Dozens of angry ethnic Russian supporters of Prime Minister Viktor Yanukovych staged a blockade late Friday as the convoy — some 50 cars draped with Yushchenko’s orange colors and carrying mostly artists and musicians touring the country to campaign for the opposition leader — sought to cross onto the Crimean peninsula, said convoy coordinator Olga Khodovanets.

Yushchenko’s backers then traveled on to the Crimean capital, Simferopol, where they showed videos and photos of the massive opposition protests that swept Kiev for two weeks after Yanukovych, Ukraine’s Prime Minister, was declared the winner of the first runoff vote on Nov. 21.

Yushchenko won a Supreme Court ruling that threw out results of that election because of fraud and ordered a repeat vote Dec. 26.

The convoy, with about 150 people, is traveling around this France-sized nation of 48 million trying to sow support for Yushchenko in eastern and southern regions where Yanukovych received more votes.
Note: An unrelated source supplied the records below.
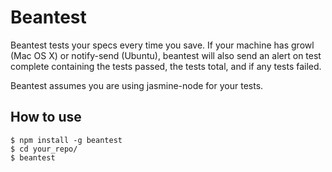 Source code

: # Beantest

Beantest tests your specs every time you save. If your machine has growl (Mac OS X) or notify-send (Ubuntu), beantest will also send an alert on test complete containing the tests passed, the tests total, and if any tests failed.

Beantest assumes you are using jasmine-node for your tests.

## How to use

    $ npm install -g beantest
    $ cd your_repo/
    $ beantest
Fearing possible violence in Yanukovych’s hometown of Donetsk, Yushchenko’s supporters were reconsidering whether to set out for the eastern city today or Monday and whether to travel there without protection, Khodovanets said.

“We might not go there without a security detail,” Khodovanets said.

The leadership in the Donetsk region, the heart of the largely Russian-speaking eastern Ukraine, threatened to hold a referendum on autonomy as a hedge against a victory for Yushchenko, who is more popular in the Ukrainian-speaking west.